After reading yofed comment, Vi's private comment and doing a little thinking by myself (yep I do that sometimes, shocking isn't it?) I've come to a decision about the girl of Kyrgyztan. I won't be giving her the address of this blog and I will try to make her understand that she doesn't love me but she thinks she loves my internet persona, which is very different from the whole me. Frankly after writing that post (I was still talking to her when I did) I realised that her "love" was more of a teenage infatuation. She apparently has never been in love and she is currently acting like a teenage girl online in talking with me. This is getting annoying fast because it makes it impossible to have a nice conversation, she's basically only saying: "I love you" every two minutes not much of a conversation you understand.
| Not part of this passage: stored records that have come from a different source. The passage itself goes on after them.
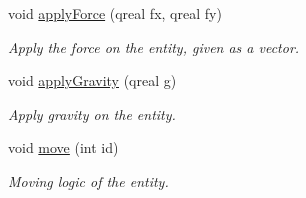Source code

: \begin{DoxyCompactItemize}
void \hyperlink{class_dynamic_entity_abc03ef71bd387e232fbcd3e35f9f634d}{apply\+Force} (qreal fx, qreal fy)
\begin{DoxyCompactList}\small\item\em Apply the force on the entity, given as a vector. \end{DoxyCompactList}\item 
void \hyperlink{class_dynamic_entity_ac9d7063f7165c9dc9a050361d9d9ebae}{apply\+Gravity} (qreal g)
\begin{DoxyCompactList}\small\item\em Apply gravity on the entity. \end{DoxyCompactList}\item 
void \hyperlink{class_dynamic_entity_aed1bbf1428250f9db5b8b141edf5ba50}{move} (int id)
\begin{DoxyCompactList}\small\item\em Moving logic of the entity. \end{DoxyCompactList}\end{DoxyCompactItemize}
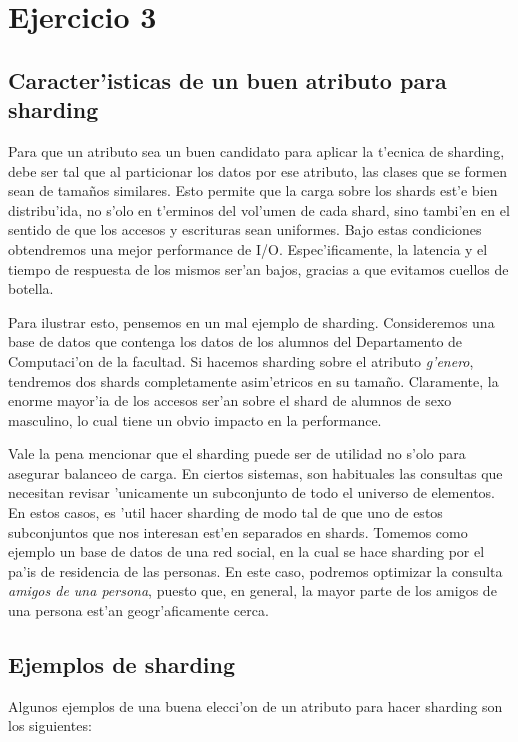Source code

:\section{Ejercicio 3}

\subsection{Caracter'isticas de un buen atributo para sharding}

Para que un atributo sea un buen candidato para aplicar la t'ecnica de sharding, debe ser tal que al particionar los datos por ese atributo, las clases que se formen sean de tama\~nos similares. Esto permite que la carga sobre los shards est'e bien distribu'ida, no s'olo en t'erminos del vol'umen de cada shard, sino tambi'en en el sentido de que los accesos y escrituras sean uniformes. Bajo estas condiciones obtendremos una mejor performance de I/O. Espec'ificamente, la latencia y el tiempo de respuesta de los mismos ser'an bajos, gracias a que evitamos cuellos de botella.

Para ilustrar esto, pensemos en un mal ejemplo de sharding. Consideremos una base de datos que contenga los datos de los alumnos del Departamento de Computaci'on de la facultad. Si hacemos sharding sobre el atributo \emph{g'enero}, tendremos dos shards completamente asim'etricos en su tama\~no. Claramente, la enorme mayor'ia de los accesos ser'an sobre el shard de alumnos de sexo masculino, lo cual tiene un obvio impacto en la performance.

Vale la pena mencionar que el sharding puede ser de utilidad no s'olo para asegurar balanceo de carga. En ciertos sistemas, son habituales las consultas que necesitan revisar 'unicamente un subconjunto de todo el universo de elementos. En estos casos, es 'util hacer sharding de modo tal de que uno de estos subconjuntos que nos interesan est'en separados en shards. Tomemos como ejemplo un base de datos de una red social, en la cual se hace sharding por el pa'is de residencia de las personas. En este caso, podremos optimizar la consulta \textit{amigos de una persona}, puesto que, en general, la mayor parte de los amigos de una persona est'an geogr'aficamente cerca.

\subsection{Ejemplos de sharding}

Algunos ejemplos de una buena elecci'on de un atributo para hacer sharding son los siguientes:

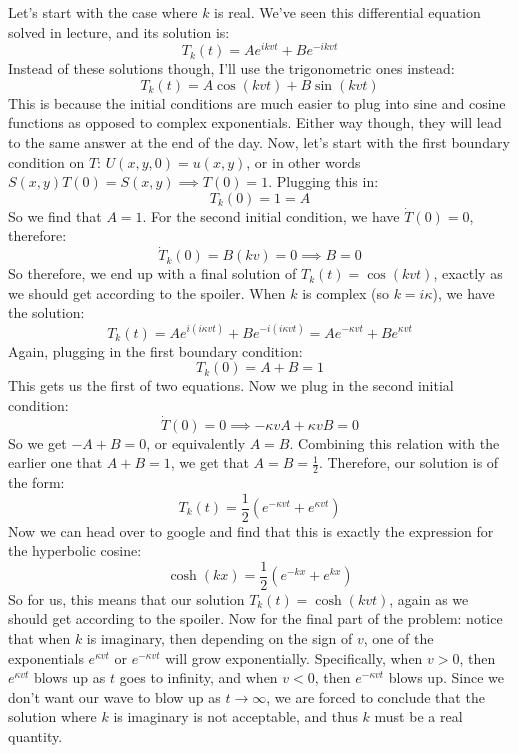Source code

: \documentclass{article}
\begin{document}
\begin{solution}
	Let's start with the case where $k$ is real. We've seen this differential equation solved in lecture, 
	and its solution is:
	\[
		T_k(t) = Ae^{ikvt} + Be^{-ikvt}
	\] 
	Instead of these solutions though, I'll use the trigonometric ones instead:
	\[
	T_k(t) = A\cos(kvt) + B \sin(kvt)
	\] 
	This is because the initial conditions are much easier to plug into sine and cosine functions as opposed
	to complex exponentials. Either way though, they will lead to the same answer at the end of the day. 
	Now, let's start with the first boundary condition on $T$: $U(x, y, 0) = u(x, y)$, or in other words 
	$S(x, y) T(0) = S(x, y) \implies T(0) = 1$. Plugging this in:
	\[
	T_k(0) = 1 = A
	\] 
	So we find that $A = 1$. For the second initial condition, we have $\dot T(0) = 0$, therefore:
	\[
		\dot T_k(0) = B(kv) = 0 \implies B = 0
	\] 
	So therefore, we end up with a final solution of $T_k(t) = \cos(kvt)$, exactly as we should get
	according to the spoiler. When $k$ is complex (so $k = i\kappa$), we have the solution:
	\[
		T_k(t) = Ae^{i(i \kappa vt)} + Be^{-i(i \kappa vt)} = Ae^{-\kappa vt} + Be^{\kappa vt}
	\] 
	Again, plugging in the first boundary condition:
	\[
	T_k(0) = A + B = 1 
	\] 
	This gets us the first of two equations. Now we plug in the second initial condition:
	\[
	\dot T(0) = 0 \implies -\kappa vA + \kappa vB = 0
	\] 
	So we get $-A + B = 0$, or equivalently $A = B$. Combining this relation with the earlier one that $A + B 
	= 1$, we get that $A = B = \frac{1}{2}$. Therefore, our solution is of the form:
	\[
		T_k(t) = \frac{1}{2}\left( e^{-\kappa vt} + e^{\kappa vt} \right) 
	\] 
	Now we can head over to google and find that this is exactly the expression for the hyperbolic cosine:
	\[
		\cosh(kx) =\frac{1}{2}\left( e^{-kx} + e^{kx} \right) 
	\] 
	So for us, this means that our solution $T_k(t) = \cosh(kvt)$, again as we should get according to the 
	spoiler. Now for the final part of the problem: notice that when $k$ is imaginary, then depending on 
	the sign of $v$, one of the exponentials $e^{\kappa vt}$ or $e^{-\kappa vt}$ will grow exponentially.
	Specifically, 
	when $v > 0$, then $e^{\kappa vt}$ blows up as $t$ goes to infinity, and when $v < 0$, then 
	$e^{-\kappa vt}$ blows up. Since we don't want our wave to blow up as $t \to \infty$, we are forced to
	conclude that 
	the solution where $k$ is imaginary is not acceptable, and thus $k$ must be a real quantity.
\end{solution}

\phline
\end{document}

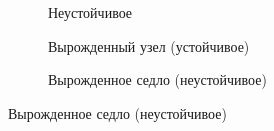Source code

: \begin{figure}[H]
  \centering

  \begin{subfigure}[b]{0.3\textwidth}
    
    \caption{Неустойчивое}

  \end{subfigure}
  \qquad
  \begin{subfigure}[b]{0.3\textwidth}

    
    \caption{Вырожденный узел (устойчивое)}

  \end{subfigure}
  \qquad
  \begin{subfigure}[b]{0.3\textwidth}

    
    \caption{Вырожденное седло (неустойчивое)}

  \end{subfigure}
\end{figure}
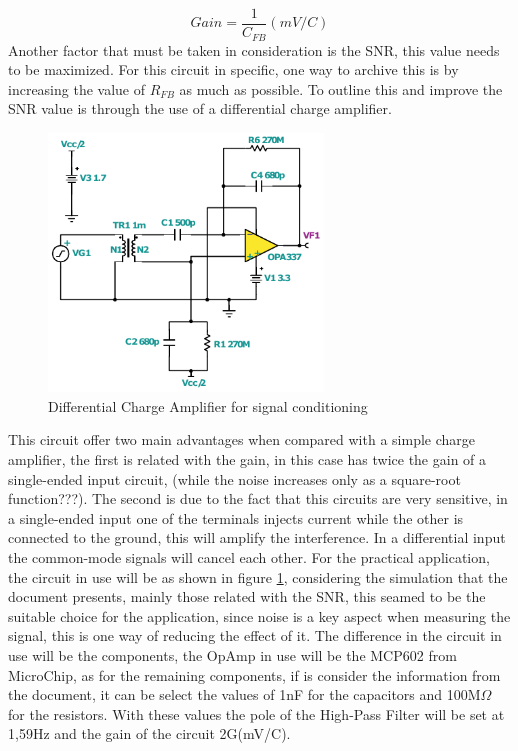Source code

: \begin{equation}
    Gain = \frac{1}{C_{FB}} (mV/C)
\end{equation}
Another factor that must be taken in consideration is the SNR, this value needs to be maximized. For this circuit in specific, one way to archive this is by increasing the value of $R_{FB}$ as much as possible. To outline this and improve the SNR value is through the use of a differential charge amplifier.
\begin{figure}[!htb]
    \centering
    \includegraphics[width=0.65\textwidth]{Chapters/4CHP/Figures/differentialchargeamp.pdf}
    \caption{Differential Charge Amplifier for signal conditioning}
    \label{fig:ChargeAmpDif}
\end{figure}
This circuit offer two main advantages when compared with a simple charge amplifier, the first is related with the gain, in this case has twice the gain of a single-ended input circuit, (while the noise increases only as a square-root function???). The second is due to the fact that this circuits are very sensitive, in a single-ended input one of the terminals injects current while the other is connected to the ground, this will amplify the interference. In a differential input the common-mode signals will cancel each other. 
For the practical application, the  circuit in use will be as shown in figure \ref{fig:ChargeAmpDif}, considering the simulation that the document \cite{bartolomeSignalConditioningPiezoelectric2010} presents, mainly those related with the SNR, this seamed to be the suitable choice for the application, since noise is a key aspect when measuring the signal, this is one way of reducing the effect of it. The difference in the circuit in use will be the components, the OpAmp in use will be the MCP602 from MicroChip, as for the remaining components, if is consider the information from the document, it can be select the values of 1nF for the capacitors and 100M$\Omega$ for the resistors. With these values the pole of the High-Pass Filter will be set at 1,59Hz and the gain of the circuit 2G(mV/C).

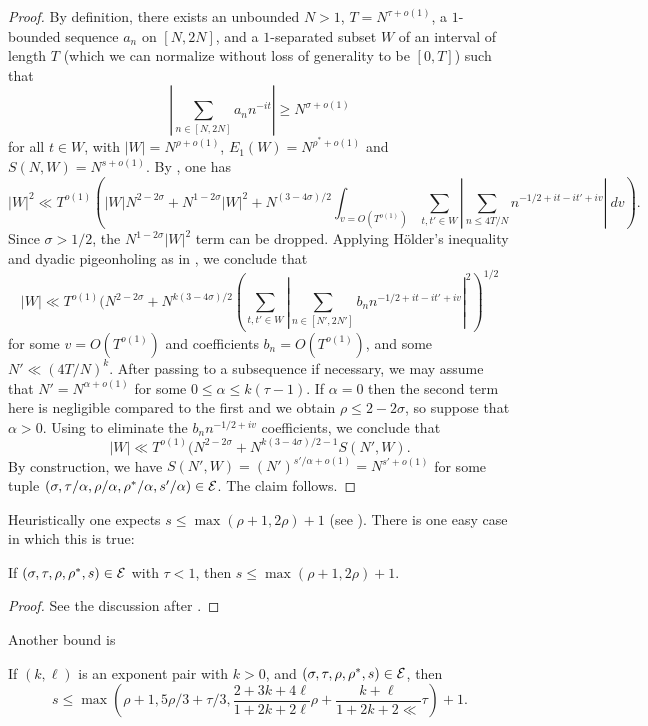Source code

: \begin{proof} By definition, there exists an unbounded $N>1$, $T = N^{\tau+o(1)}$, a $1$-bounded sequence $a_n$ on $[N,2N]$, and a $1$-separated subset $W$ of an interval of length $T$ (which we can normalize without loss of generality to be $[0,T]$) such that
    $$ |\sum_{n \in [N,2N]} a_n n^{-it}| \geq N^{\sigma+o(1)}$$
for all $t \in W$, with $|W| = N^{\rho+o(1)}$, $E_1(W) = N^{\rho^*+o(1)}$ and $S(N,W) = N^{s+o(1)}$.  By \cite[(11.58)]{ivic}, one has
$$ |W|^2 \ll T^{o(1)} ( |W| N^{2-2\sigma} + N^{1-2\sigma} |W|^2 + N^{(3-4\sigma)/2} \int_{v = O(T^{o(1)})} \sum_{t,t' \in W} |\sum_{n \leq 4T/N} n^{-1/2+it-it'+iv}|\ dv ).$$
Since $\sigma>1/2$, the $N^{1-2\sigma} |W|^2$ term can be dropped.  Applying H\"older's inequality and dyadic pigeonholing as in \cite[(11.59)]{ivic}, we conclude that
$$ |W| \ll T^{o(1)} (N^{2-2\sigma} + N^{k(3-4\sigma)/2}  (\sum_{t,t' \in W} |\sum_{n \in [N',2N']} b_n n^{-1/2+it-it'+iv}|^2)^{1/2}$$
for some $v = O(T^{o(1)})$ and coefficients $b_n = O(T^{o(1)})$, and some $N' \ll (4T/N)^k$.  After passing to a subsequence if necessary, we may assume that $N' = N^{\alpha+o(1)}$ for some $0 \leq \alpha \leq k(\tau-1)$.  If $\alpha=0$ then the second term here is negligible compared to the first and we obtain $\rho \leq 2-2\sigma$, so suppose that $\alpha > 0$.  Using \cite[Lemma 11.1]{ivic} to eliminate the $b_n n^{-1/2+iv}$ coefficients, we conclude that
$$ |W| \ll T^{o(1)} (N^{2-2\sigma} + N^{k(3-4\sigma)/2-1} S(N', W).$$
By construction, we have $S(N',W) = (N')^{s'/\alpha+o(1)} = N^{s'+o(1)}$ for some tuple $(\sigma, \tau/\alpha, \rho/\alpha, \rho^*/\alpha, s'/\alpha) \in \mathcal{E}$.  The claim follows.
\end{proof}

Heuristically one expects $s \leq \max( \rho+1, 2\rho)+1$ (see \cite[(11.63)]{ivic}).  There is one easy case in which this is true:

\begin{lemma}  If $(\sigma,\tau,\rho,\rho^*,s) \in \mathcal{E}$ with $\tau < 1$, then $s \leq \max(\rho+1, 2\rho)+1$.
\end{lemma}

\begin{proof} See the discussion after \cite[(11.63)]{ivic}.
\end{proof}

Another bound is

\begin{lemma}\cite[Lemma 11.2]{ivic}  If $(k,\ell)$ is an exponent pair with $k>0$, and $(\sigma,\tau,\rho,\rho^*,s) \in \mathcal{E}$, then
$$ s \leq \max( \rho+1, 5\rho/3 + \tau/3, \frac{2+3k+4\ell}{1+2k+2\ell} \rho + \frac{k+\ell}{1+2k+2\ll} \tau) + 1.$$
\end{lemma}

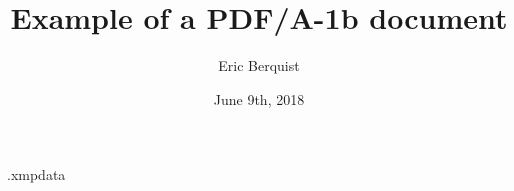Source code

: \begin{filecontents*}{\jobname.xmpdata}
\end{filecontents*}

\documentclass[12pt]{article}

\usepackage{lipsum}
\makeatletter
\newcommand\singlelipsum[1]{%
  \begingroup\let\lips@par\relax\csname lipsum@\@roman{#1}\endcsname
\endgroup }
\makeatother

\usepackage{hyperref}

\usepackage[a-1b]{pdfx}

\title{Example of a PDF/A-1b document}
\author{Eric Berquist}
\date{June 9th, 2018}


\maketitle
\singlelipsum{1}
\singlelipsum{2}

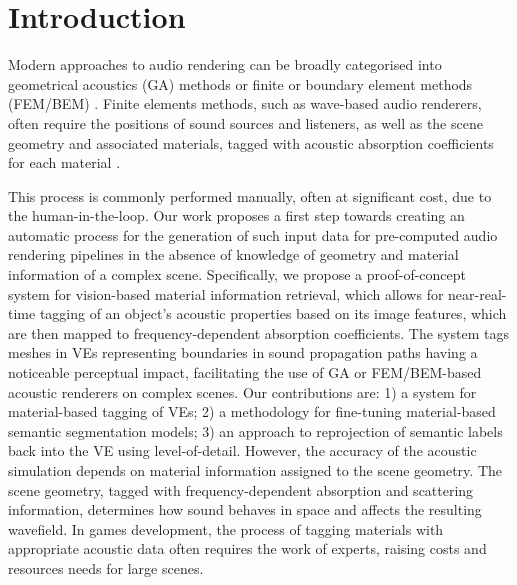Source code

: \section{Introduction}
Modern approaches to audio rendering can be broadly categorised into geometrical acoustics (GA) methods \cite{savioja2015overview} or finite or boundary element methods (FEM/BEM) \cite{hulusic2012acoustic}. Finite elements methods, such as wave-based audio renderers, often require the positions of sound sources and listeners, as well as the scene geometry and associated materials, tagged with acoustic absorption coefficients for each material \cite{deines2006comparative, raghuvanshi2014parametric}. 

This process is commonly performed manually, often at significant cost, due to the human-in-the-loop. Our work proposes a first step towards creating an automatic process for the generation of such input data for pre-computed audio rendering pipelines in the absence of knowledge of geometry and material information of a complex scene. Specifically, we propose a proof-of-concept system for vision-based material information retrieval, which allows for near-real-time tagging of an object's acoustic properties based on its image features, which are then mapped to frequency-dependent absorption coefficients. 
The system tags meshes in VEs representing boundaries in sound propagation paths having a noticeable perceptual impact, facilitating the use of GA or FEM/BEM-based acoustic renderers on complex scenes.
Our contributions are: 1) a system for material-based tagging of VEs; 2) a methodology for fine-tuning material-based semantic segmentation models; 3) an approach to reprojection of semantic labels back into the VE using level-of-detail.
However, the accuracy of the acoustic simulation depends on material information assigned to the scene geometry. The scene geometry, tagged with frequency-dependent absorption and scattering information, determines how sound behaves in space and affects the resulting wavefield. In games development, the process of tagging materials with appropriate acoustic data often requires the work of experts, raising costs and resources needs for large scenes.\par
Also even if the attention is flattering (from what she say I've become her whole world at the moment) it is not the kind of relationship I would be looking for (if she was living way closer to me). I want someone that I can share stuff with that I can argue (you probably know I love arguing) with and that my equal in our couple.
Oh and just to make something clear, I am not falling in love with her and I don't consider her a be prospective love interest. We do not know each other, we cannot know each other and we in all probability never have the chance to really get to know each other. Even if I was to travel to her country for a visit or (even more unlikely) she was to travel to canada to visit me there is no way we would have enough time for love to grow into something we could share.
Now, thinking about this made me question something about my blog, I've said some personal things in the past here and I have shared some of my deep thoughts. Now I plan on continuing the blog as long as I feel it is fun to do and that it help me learn about myself. So that brought me to this question: When I find a girlfriend, do I tell her about this blog or do I kept it my personal secret? Now I can see argument for both side, it my "secret garden" where I might even talk about her or some frustration about our relationship, but on the other hand it a little hypocritical to think that something on a public forum like the internet is a secret. Beside, I never want to be ashamed of what I think and if someone cannot at least accept what i write here or at least accept that it is my opinion (or a a frustrated rant that only represent my angers at something for a short while) very possibly will not be able to have a long term relationship with me. I guess I will tell her and show her this blog, I'll let her read it if she want and comment as she want. At least I'll try that with my next one, if it cause a break up I'll probably reconsider.